A rough recipe for this endurance event in Ohio includes:
• 4 parts of water (3.5” in the 24 hours preceding the race after a whole week of rain.)
• 8 parts dirt
• 1 part leaves, stick and pine needles.
• Three parts rocks
• 2 parts roots.
• 2 parts of elevation gain. I know its Ohio, but there is damn near as much elevation gain as in the Wilderness 101. Over 11,000 feet in 100 miles. Who knew?
• 160+ racers
• First checkpoint at mile #27 Or mile 35 for the full half of the field that got lost… (yes me too) Ride bike for a minimum of 3+ hours to reach said checkpoint (top finishers) or over 8 hours for bottom feeders. Me just under 4 hours.
• No signs for 20 miles of twisty intersecting single track before check point # 1 (all stolen the night before?)

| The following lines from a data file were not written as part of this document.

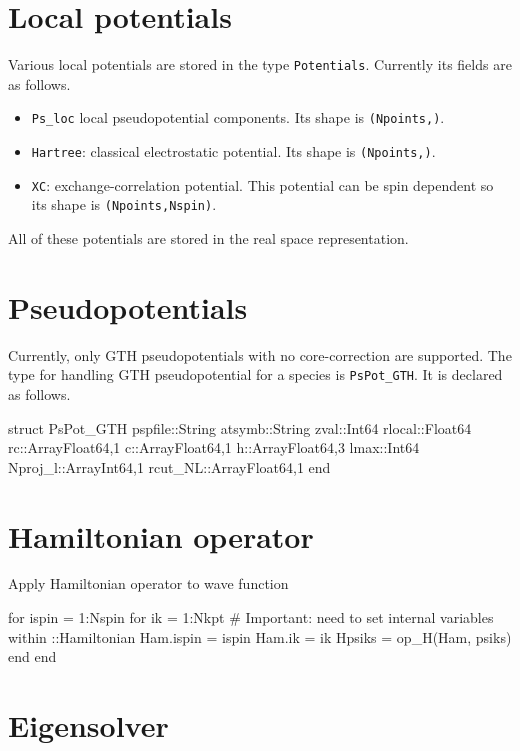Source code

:\documentclass[a4paper,12pt]{article}
\newcommand{\jlcode}[1]{\texttt{#1}}
\begin{document}
\section{Local potentials}

Various local potentials are stored in the type \jlcode{Potentials}. Currently
its fields are as follows.
\begin{itemize}
%
\item \jlcode{Ps_loc} local pseudopotential components.
  Its shape is \jlcode{(Npoints,)}.
%
\item \jlcode{Hartree}: classical electrostatic potential.
  Its shape is \jlcode{(Npoints,)}.
%
\item \jlcode{XC}: exchange-correlation potential. This potential can be spin
  dependent so its shape is \jlcode{(Npoints,Nspin)}.
%
\end{itemize}

All of these potentials are stored in the real space representation.


\section{Pseudopotentials}

Currently, only GTH pseudopotentials with no core-correction are supported.
The type for handling GTH pseudopotential for a species is \jlcode{PsPot_GTH}.
It is declared as follows.

\begin{juliacode}
struct PsPot_GTH
    pspfile::String
    atsymb::String
    zval::Int64
    rlocal::Float64
    rc::Array{Float64,1}
    c::Array{Float64,1}
    h::Array{Float64,3}
    lmax::Int64
    Nproj_l::Array{Int64,1}
    rcut_NL::Array{Float64,1}
end
\end{juliacode}

\section{Hamiltonian operator}

Apply Hamiltonian operator to wave function
\begin{juliacode}
for ispin = 1:Nspin
    for ik = 1:Nkpt
        # Important: need to set internal variables within ::Hamiltonian
        Ham.ispin = ispin
        Ham.ik = ik
        Hpsiks = op_H(Ham, psiks)
    end
end
\end{juliacode}


\section{Eigensolver}
\end{document}
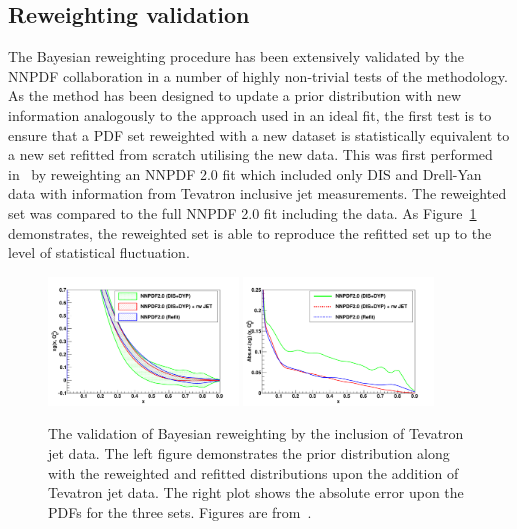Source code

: \subsection{Reweighting validation}
The Bayesian reweighting procedure has been extensively validated by the NNPDF collaboration in a number of highly non-trivial tests of the methodology. As the method has been designed to update a prior distribution with new information analogously to the approach used in an ideal fit, the first test is to ensure that a PDF set reweighted with a new dataset is statistically equivalent to a new set refitted from scratch utilising the new data. This was first performed in~\cite{Ball:2010gb} by reweighting an NNPDF 2.0 fit which included only DIS and Drell-Yan data with information from Tevatron inclusive jet measurements. The reweighted set was compared to the full NNPDF 2.0 fit including the data. As Figure~\ref{fig:rwvalid} demonstrates, the reweighted set is able to reproduce the refitted set up to the level of statistical fluctuation.
\clearpage
\begin{figure}[ht!]
\centering
\includegraphics[width=0.45\textwidth]{4-LHCtools/figs/jets-t0-xg_Q2_2_lin.pdf}
\includegraphics[width=0.45\textwidth]{4-LHCtools/figs/jets-t0-abserror-xg_Q2_2_lin.pdf}
\caption[Validation of Bayesian reweighting by the inclusion of Tevatron jet data]{The validation of Bayesian reweighting by the inclusion of Tevatron jet data. The left figure demonstrates the prior distribution along with the reweighted and refitted distributions upon the addition of Tevatron jet data. The right plot shows the absolute error upon the PDFs for the three sets. Figures are from~\cite{Ball:2010gb}.}
\label{fig:rwvalid}
\end{figure}


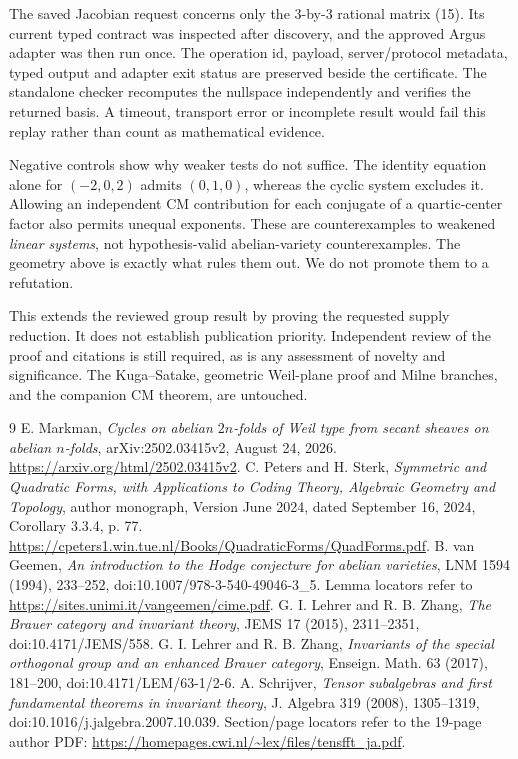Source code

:\documentclass[11pt]{article}
\theoremstyle{remark}
\begin{document}
The saved Jacobian request concerns only the $3$-by-$3$ rational matrix
(15). Its current typed contract was inspected after discovery, and the
approved Argus adapter was then run once. The operation id, payload,
server/protocol metadata, typed output and adapter exit status are
preserved beside the certificate. The standalone checker recomputes
the nullspace independently and verifies the returned basis. A timeout,
transport error or incomplete result would fail this replay rather than
count as mathematical evidence.

Negative controls show why weaker tests do not suffice. The identity
equation alone for $(-2,0,2)$ admits $(0,1,0)$, whereas the cyclic
system excludes it. Allowing an independent CM contribution for each
conjugate of a quartic-center factor also permits unequal exponents.
These are counterexamples to weakened \emph{linear systems}, not
hypothesis-valid abelian-variety counterexamples. The geometry above
is exactly what rules them out. We do not promote them to a refutation.

This extends the reviewed group result by proving the requested supply
reduction. It does not establish publication priority. Independent review
of the proof and citations is still required, as is any assessment of
novelty and significance. The Kuga--Satake, geometric Weil-plane proof
and Milne branches, and the companion CM theorem, are untouched.

\begin{thebibliography}{9}
E. Markman, \emph{Cycles on abelian $2n$-folds of Weil type from secant
sheaves on abelian $n$-folds}, arXiv:2502.03415v2, August 24, 2026.
\url{https://arxiv.org/html/2502.03415v2}.
C. Peters and H. Sterk, \emph{Symmetric and Quadratic Forms, with
Applications to Coding Theory, Algebraic Geometry and Topology},
author monograph, Version June 2024, dated September 16, 2024,
Corollary 3.3.4, p. 77.
\url{https://cpeters1.win.tue.nl/Books/QuadraticForms/QuadForms.pdf}.
B. van Geemen, \emph{An introduction to the Hodge conjecture for abelian
varieties}, LNM 1594 (1994), 233--252,
doi:10.1007/978-3-540-49046-3\_5.
Lemma locators refer to \url{https://sites.unimi.it/vangeemen/cime.pdf}.
G. I. Lehrer and R. B. Zhang, \emph{The Brauer category and invariant
theory}, JEMS 17 (2015), 2311--2351, doi:10.4171/JEMS/558.
G. I. Lehrer and R. B. Zhang, \emph{Invariants of the special orthogonal
group and an enhanced Brauer category}, Enseign. Math. 63 (2017),
181--200, doi:10.4171/LEM/63-1/2-6.
A. Schrijver, \emph{Tensor subalgebras and first fundamental theorems
in invariant theory}, J. Algebra 319 (2008), 1305--1319,
doi:10.1016/j.jalgebra.2007.10.039.
Section/page locators refer to the 19-page author PDF:
\url{https://homepages.cwi.nl/~lex/files/tensfft_ja.pdf}.
\end{thebibliography}
\end{document}
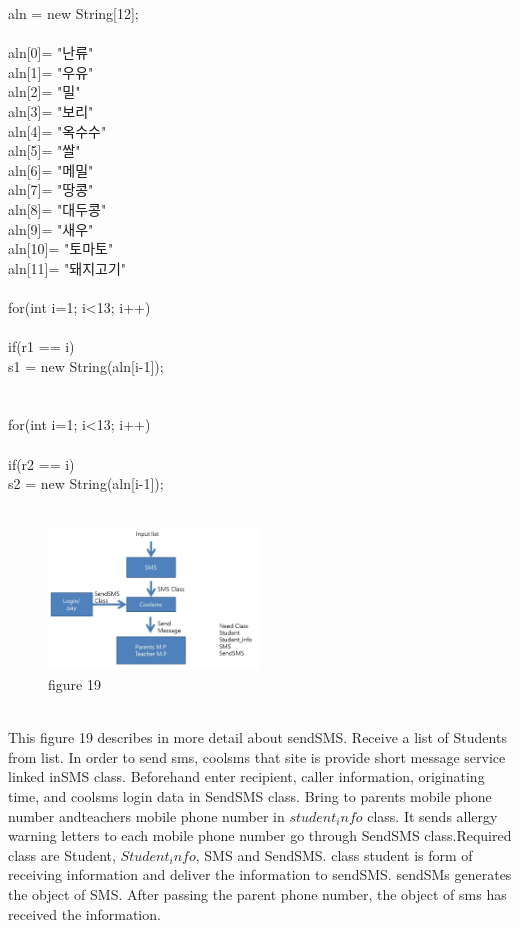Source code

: \documentclass[a4paper,11pt]{IEEEtran}
\begin{document}
{{{aln = new String[12];\\
\\
aln[0]= "난류"\\
aln[1]= "우유"\\
aln[2]= "밀"\\
aln[3]= "보리"\\
aln[4]= "옥수수"\\
aln[5]= "쌀"\\
aln[6]= "메밀"\\
aln[7]= "땅콩"\\
aln[8]= "대두콩"\\
aln[9]= "새우"\\
aln[10]= "토마토"\\
aln[11]= "돼지고기"\\
\\
for(int i=1; i<13; i++)\\
{\\
if(r1 == i)\\
s1 = new String(aln[i-1]);\\
}\\
\\
for(int i=1; i<13; i++)\\
{\\
if(r2 == i)\\
s2 = new String(aln[i-1]);\\
}\\
\begin{figure}[!h]
        \centering
        \includegraphics[width=0.5\textwidth, height=0.5\textheight]{oa4.jpg}
        \caption{figure 19}
        \label{fig1}
\end{figure}
~\\
This figure 19 describes in more detail about sendSMS. Receive a list of Students from list. In order to send sms, coolsms that site is provide short message service linked inSMS class. Beforehand enter recipient, caller information, originating time, and coolsms login data in SendSMS class. Bring to parents mobile phone number andteachers mobile phone number in $student_info$ class. It sends allergy warning letters to each mobile phone number go through SendSMS class.Required class are Student, $Student_info$, SMS and SendSMS. class student is form of receiving information and deliver the information to sendSMS. sendSMs generates the object of SMS. After passing the parent phone number, the object of sms has received the information.
~\\
}}}
\end{document}
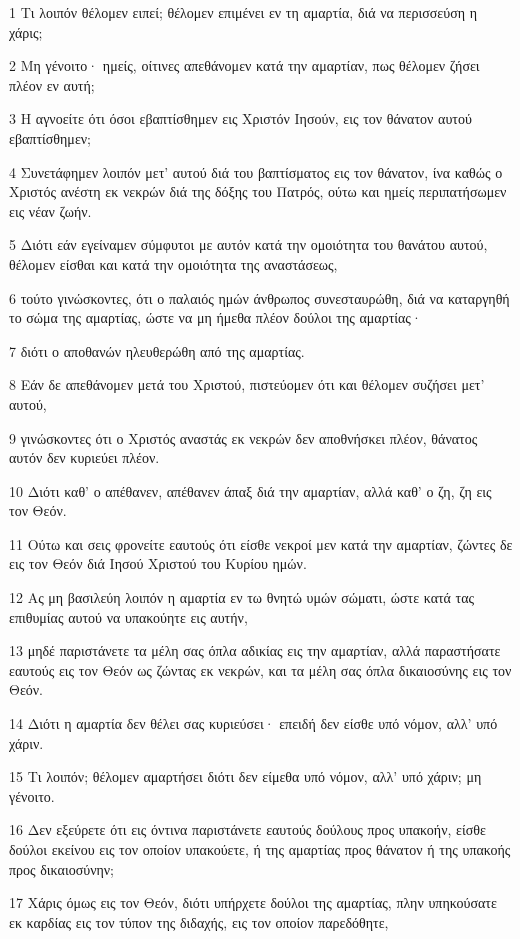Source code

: \par 1 Τι λοιπόν θέλομεν ειπεί; θέλομεν επιμένει εν τη αμαρτία, διά να περισσεύση η χάρις;
\par 2 Μη γένοιτο· ημείς, οίτινες απεθάνομεν κατά την αμαρτίαν, πως θέλομεν ζήσει πλέον εν αυτή;
\par 3 Η αγνοείτε ότι όσοι εβαπτίσθημεν εις Χριστόν Ιησούν, εις τον θάνατον αυτού εβαπτίσθημεν;
\par 4 Συνετάφημεν λοιπόν μετ' αυτού διά του βαπτίσματος εις τον θάνατον, ίνα καθώς ο Χριστός ανέστη εκ νεκρών διά της δόξης του Πατρός, ούτω και ημείς περιπατήσωμεν εις νέαν ζωήν.
\par 5 Διότι εάν εγείναμεν σύμφυτοι με αυτόν κατά την ομοιότητα του θανάτου αυτού, θέλομεν είσθαι και κατά την ομοιότητα της αναστάσεως,
\par 6 τούτο γινώσκοντες, ότι ο παλαιός ημών άνθρωπος συνεσταυρώθη, διά να καταργηθή το σώμα της αμαρτίας, ώστε να μη ήμεθα πλέον δούλοι της αμαρτίας·
\par 7 διότι ο αποθανών ηλευθερώθη από της αμαρτίας.
\par 8 Εάν δε απεθάνομεν μετά του Χριστού, πιστεύομεν ότι και θέλομεν συζήσει μετ' αυτού,
\par 9 γινώσκοντες ότι ο Χριστός αναστάς εκ νεκρών δεν αποθνήσκει πλέον, θάνατος αυτόν δεν κυριεύει πλέον.
\par 10 Διότι καθ' ο απέθανεν, απέθανεν άπαξ διά την αμαρτίαν, αλλά καθ' ο ζη, ζη εις τον Θεόν.
\par 11 Ούτω και σεις φρονείτε εαυτούς ότι είσθε νεκροί μεν κατά την αμαρτίαν, ζώντες δε εις τον Θεόν διά Ιησού Χριστού του Κυρίου ημών.
\par 12 Ας μη βασιλεύη λοιπόν η αμαρτία εν τω θνητώ υμών σώματι, ώστε κατά τας επιθυμίας αυτού να υπακούητε εις αυτήν,
\par 13 μηδέ παριστάνετε τα μέλη σας όπλα αδικίας εις την αμαρτίαν, αλλά παραστήσατε εαυτούς εις τον Θεόν ως ζώντας εκ νεκρών, και τα μέλη σας όπλα δικαιοσύνης εις τον Θεόν.
\par 14 Διότι η αμαρτία δεν θέλει σας κυριεύσει· επειδή δεν είσθε υπό νόμον, αλλ' υπό χάριν.
\par 15 Τι λοιπόν; θέλομεν αμαρτήσει διότι δεν είμεθα υπό νόμον, αλλ' υπό χάριν; μη γένοιτο.
\par 16 Δεν εξεύρετε ότι εις όντινα παριστάνετε εαυτούς δούλους προς υπακοήν, είσθε δούλοι εκείνου εις τον οποίον υπακούετε, ή της αμαρτίας προς θάνατον ή της υπακοής προς δικαιοσύνην;
\par 17 Χάρις όμως εις τον Θεόν, διότι υπήρχετε δούλοι της αμαρτίας, πλην υπηκούσατε εκ καρδίας εις τον τύπον της διδαχής, εις τον οποίον παρεδόθητε,

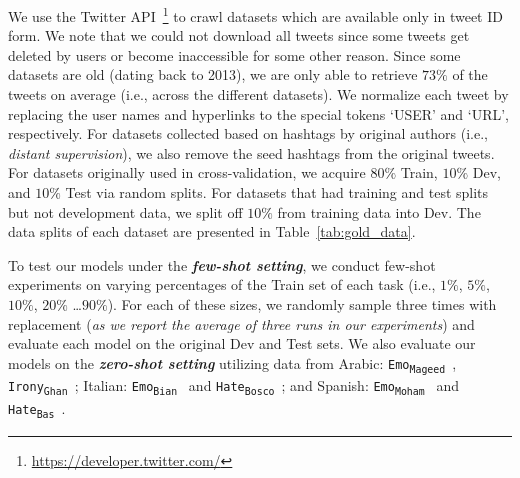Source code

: We use the Twitter API~\footnote{\url{https://developer.twitter.com/}} to crawl datasets which are available only in tweet ID form. We note that we could not download all tweets since some tweets get deleted by users or become inaccessible for some other reason. Since some datasets are old (dating back to 2013), we are only able to retrieve $73\%$ of the tweets on average (i.e., across the different datasets). %
We normalize each tweet by replacing the user names and hyperlinks to the special tokens `USER' and `URL', respectively. %
For datasets collected based on hashtags by original authors (i.e., \textit{distant supervision}), we also remove the seed hashtags from the original tweets. For datasets originally used in cross-validation, we acquire $80\%$ Train, $10\%$ Dev, and $10\%$ Test via random splits. For datasets that had training and test splits but not development data, we split off $10\%$ from training data into Dev. The data splits of each dataset are presented in Table~\ref{tab:gold_data}. %


To test our models under the \textbf{\textit{few-shot setting}}, we conduct few-shot experiments on varying percentages of the Train set of each task (i.e., $1\%$, $5\%$, $10\%$, $20\%$ \dots $90\%$). For each of these sizes, we randomly sample three times with replacement (\textit{as we report the average of three runs in our experiments}) and evaluate each model on the original Dev and Test sets. We also evaluate our models on the \textbf{\textit{zero-shot setting}} utilizing data from Arabic: \texttt{Emo\textsubscript{Mageed}}~\cite{mageed-2020-aranet}, \texttt{Irony\textsubscript{Ghan}}~\cite{idat2019}; Italian: \texttt{Emo\textsubscript{Bian}}~\cite{bianchi2021feel} and \texttt{Hate\textsubscript{Bosco}}~\cite{bosco2018overview}; and Spanish:    \texttt{Emo\textsubscript{Moham}}~\cite{mohammad-2018-semeval} and \texttt{Hate\textsubscript{Bas}}~\cite{basile-2019-semeval}. %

• Lightning and hail warnings
• 2 parts bonus hike-a-bike not quite as bad as Iron Cross, but not part of the course either
• 1 part hike-a-bike up the face of a damn too steep to push your bike, had to carry (5 miles from the end) 200’+- elevation gain
• Attrition rate must exceed 25%
• Crash bikes in every conceivable manner imaginable.
o Yours truly all during the event:
1. Over the bars: tuck and roll, modified superman, and full bar straddle, heel click to full on sprint down hill to remain upright
2. Biff front wheel left and right repeat numerous times or until you can no longer mount bike
3. Rear wash out left and right repeat numerous times or until you can no longer mount bike
4. Walk bike for miles, up hill, down hill, flat terrain, advanced trails, expert trails and even novice trails…helps mix ingredients
5. And fail to make the short extremely steep climb, put your foot down on a slippery root (down hill side) and tumble over a cliff
6. Fully submersed after slipping off creek side trail and falling into 6’ of water
• Numerous unmarked road turns
• Broken chain
• Mix all dry and liquid ingredients in a big basin. Allow to congeal shortly. Roll rubber tires though quagmire until tires scoop up enough of the mixture that the wheels will no longer turn at all. Stop bike and scrape off enough mud to continue. CURSE! Repeat every 500 yards or until a stream crossing affords the opportunity to dunk the entire bike under water to allow forward locomotion. Repeat for 100 K, 100 miles, 5.5 hours (top 100K) 8.5 hours top 100 Mile or stagger in after 17 hours under you own power (last finisher at 12 PM) Whichever is longer and more painful. Or continue until the will to move forward and finish is overcome by man’s natural affinity toward self-preservation and survival.
• Drink beers, lick wounds, and make plans for the Wilderness 101 in July.